--- Exercise goal ---
With both ends included, repeat exactly the lines of the entries below from the one containing "We introduce a" down to the one containing "For instance, randomizing", and no others.

(Saved entries)

%%

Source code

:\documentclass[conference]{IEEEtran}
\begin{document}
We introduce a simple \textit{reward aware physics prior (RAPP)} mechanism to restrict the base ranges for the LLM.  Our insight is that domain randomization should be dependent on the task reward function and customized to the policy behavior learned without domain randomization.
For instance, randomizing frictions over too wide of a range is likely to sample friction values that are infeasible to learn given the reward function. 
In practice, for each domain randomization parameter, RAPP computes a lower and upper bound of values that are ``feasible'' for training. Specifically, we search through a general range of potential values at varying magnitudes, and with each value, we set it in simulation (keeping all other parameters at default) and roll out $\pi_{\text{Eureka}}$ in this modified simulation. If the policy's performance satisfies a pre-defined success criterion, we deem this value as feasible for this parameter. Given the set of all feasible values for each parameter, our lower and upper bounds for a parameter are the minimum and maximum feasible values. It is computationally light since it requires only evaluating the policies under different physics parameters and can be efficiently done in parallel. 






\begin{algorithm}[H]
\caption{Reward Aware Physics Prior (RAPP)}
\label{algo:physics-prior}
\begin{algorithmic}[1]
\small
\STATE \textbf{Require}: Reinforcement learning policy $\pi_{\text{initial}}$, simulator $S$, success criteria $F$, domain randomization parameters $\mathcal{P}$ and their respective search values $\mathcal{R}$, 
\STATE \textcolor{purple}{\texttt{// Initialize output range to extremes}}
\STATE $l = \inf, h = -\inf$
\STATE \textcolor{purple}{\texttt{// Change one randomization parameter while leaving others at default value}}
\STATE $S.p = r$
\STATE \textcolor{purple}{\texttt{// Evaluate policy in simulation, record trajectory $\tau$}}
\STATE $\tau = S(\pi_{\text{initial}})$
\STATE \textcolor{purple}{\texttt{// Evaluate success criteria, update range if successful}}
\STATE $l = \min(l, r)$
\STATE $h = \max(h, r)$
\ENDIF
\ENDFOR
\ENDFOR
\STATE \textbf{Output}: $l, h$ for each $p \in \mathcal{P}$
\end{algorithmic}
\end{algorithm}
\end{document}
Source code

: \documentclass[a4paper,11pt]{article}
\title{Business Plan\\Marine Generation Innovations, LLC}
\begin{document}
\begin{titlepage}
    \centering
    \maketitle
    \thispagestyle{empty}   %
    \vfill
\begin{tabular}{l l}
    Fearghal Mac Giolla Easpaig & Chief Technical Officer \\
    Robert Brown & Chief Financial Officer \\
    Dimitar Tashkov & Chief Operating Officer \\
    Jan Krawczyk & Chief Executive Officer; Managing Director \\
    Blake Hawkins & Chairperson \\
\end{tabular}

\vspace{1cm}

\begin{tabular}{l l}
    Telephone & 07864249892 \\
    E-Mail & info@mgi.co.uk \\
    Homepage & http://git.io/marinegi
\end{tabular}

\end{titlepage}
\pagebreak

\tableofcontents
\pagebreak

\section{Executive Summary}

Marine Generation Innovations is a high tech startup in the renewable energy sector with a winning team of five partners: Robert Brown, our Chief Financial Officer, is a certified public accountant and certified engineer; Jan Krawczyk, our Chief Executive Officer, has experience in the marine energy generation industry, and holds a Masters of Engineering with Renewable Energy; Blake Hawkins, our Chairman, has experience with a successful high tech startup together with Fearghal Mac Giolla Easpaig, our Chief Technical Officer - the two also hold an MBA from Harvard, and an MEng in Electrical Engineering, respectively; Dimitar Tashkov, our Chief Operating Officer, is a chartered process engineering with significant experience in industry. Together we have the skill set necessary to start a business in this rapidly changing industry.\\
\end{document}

%%

--- Task answer ---
We introduce a simple \textit{reward aware physics prior (RAPP)} mechanism to restrict the base ranges for the LLM.  Our insight is that domain randomization should be dependent on the task reward function and customized to the policy behavior learned without domain randomization.
For instance, randomizing frictions over too wide of a range is likely to sample friction values that are infeasible to learn given the reward function. 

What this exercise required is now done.